==== Data shown

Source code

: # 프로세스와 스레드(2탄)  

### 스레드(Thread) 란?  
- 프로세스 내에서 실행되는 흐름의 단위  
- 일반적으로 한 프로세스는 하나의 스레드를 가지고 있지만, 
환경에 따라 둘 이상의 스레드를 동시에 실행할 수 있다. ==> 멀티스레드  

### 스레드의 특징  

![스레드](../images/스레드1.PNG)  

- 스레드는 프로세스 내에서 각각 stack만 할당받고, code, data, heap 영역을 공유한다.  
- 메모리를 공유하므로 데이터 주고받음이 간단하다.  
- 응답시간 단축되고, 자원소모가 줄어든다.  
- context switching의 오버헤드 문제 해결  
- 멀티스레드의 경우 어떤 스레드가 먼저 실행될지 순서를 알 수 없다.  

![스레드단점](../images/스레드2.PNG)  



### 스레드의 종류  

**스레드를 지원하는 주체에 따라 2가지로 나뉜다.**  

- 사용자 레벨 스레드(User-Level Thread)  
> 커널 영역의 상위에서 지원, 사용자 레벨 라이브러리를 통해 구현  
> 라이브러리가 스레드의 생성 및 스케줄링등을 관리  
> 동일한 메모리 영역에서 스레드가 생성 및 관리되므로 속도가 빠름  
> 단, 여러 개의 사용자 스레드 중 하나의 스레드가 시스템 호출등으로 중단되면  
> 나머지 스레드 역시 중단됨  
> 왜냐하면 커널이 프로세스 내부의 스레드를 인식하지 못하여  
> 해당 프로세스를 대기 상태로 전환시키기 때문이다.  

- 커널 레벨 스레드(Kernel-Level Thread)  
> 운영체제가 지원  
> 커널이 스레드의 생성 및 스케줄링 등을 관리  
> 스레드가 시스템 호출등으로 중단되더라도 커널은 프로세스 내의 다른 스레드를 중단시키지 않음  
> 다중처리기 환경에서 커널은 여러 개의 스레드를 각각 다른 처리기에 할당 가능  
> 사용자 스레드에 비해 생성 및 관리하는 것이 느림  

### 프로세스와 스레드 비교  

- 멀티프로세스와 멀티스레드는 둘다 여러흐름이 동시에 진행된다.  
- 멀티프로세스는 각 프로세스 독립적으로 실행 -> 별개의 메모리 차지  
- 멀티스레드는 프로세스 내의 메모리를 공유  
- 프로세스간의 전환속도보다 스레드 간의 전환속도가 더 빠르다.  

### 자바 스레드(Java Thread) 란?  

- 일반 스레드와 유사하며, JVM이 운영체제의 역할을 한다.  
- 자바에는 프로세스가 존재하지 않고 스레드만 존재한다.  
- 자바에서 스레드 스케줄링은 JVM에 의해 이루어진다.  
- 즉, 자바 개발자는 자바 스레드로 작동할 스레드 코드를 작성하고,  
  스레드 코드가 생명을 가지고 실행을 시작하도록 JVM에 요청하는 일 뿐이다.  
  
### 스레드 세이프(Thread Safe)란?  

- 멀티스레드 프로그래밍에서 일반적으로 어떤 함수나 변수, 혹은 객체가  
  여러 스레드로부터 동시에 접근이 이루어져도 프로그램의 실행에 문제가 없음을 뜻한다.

========

Exercise details: The line with "라이브러리를 통해 구현" is the last to include; transcribe exactly every line from the top of the material above down to it.

Response to this task:
Source code

: # 프로세스와 스레드(2탄)  

### 스레드(Thread) 란?  
- 프로세스 내에서 실행되는 흐름의 단위  
- 일반적으로 한 프로세스는 하나의 스레드를 가지고 있지만, 
환경에 따라 둘 이상의 스레드를 동시에 실행할 수 있다. ==> 멀티스레드  

### 스레드의 특징  

![스레드](../images/스레드1.PNG)  

- 스레드는 프로세스 내에서 각각 stack만 할당받고, code, data, heap 영역을 공유한다.  
- 메모리를 공유하므로 데이터 주고받음이 간단하다.  
- 응답시간 단축되고, 자원소모가 줄어든다.  
- context switching의 오버헤드 문제 해결  
- 멀티스레드의 경우 어떤 스레드가 먼저 실행될지 순서를 알 수 없다.  

![스레드단점](../images/스레드2.PNG)  



### 스레드의 종류  

**스레드를 지원하는 주체에 따라 2가지로 나뉜다.**  

- 사용자 레벨 스레드(User-Level Thread)  
> 커널 영역의 상위에서 지원, 사용자 레벨 라이브러리를 통해 구현  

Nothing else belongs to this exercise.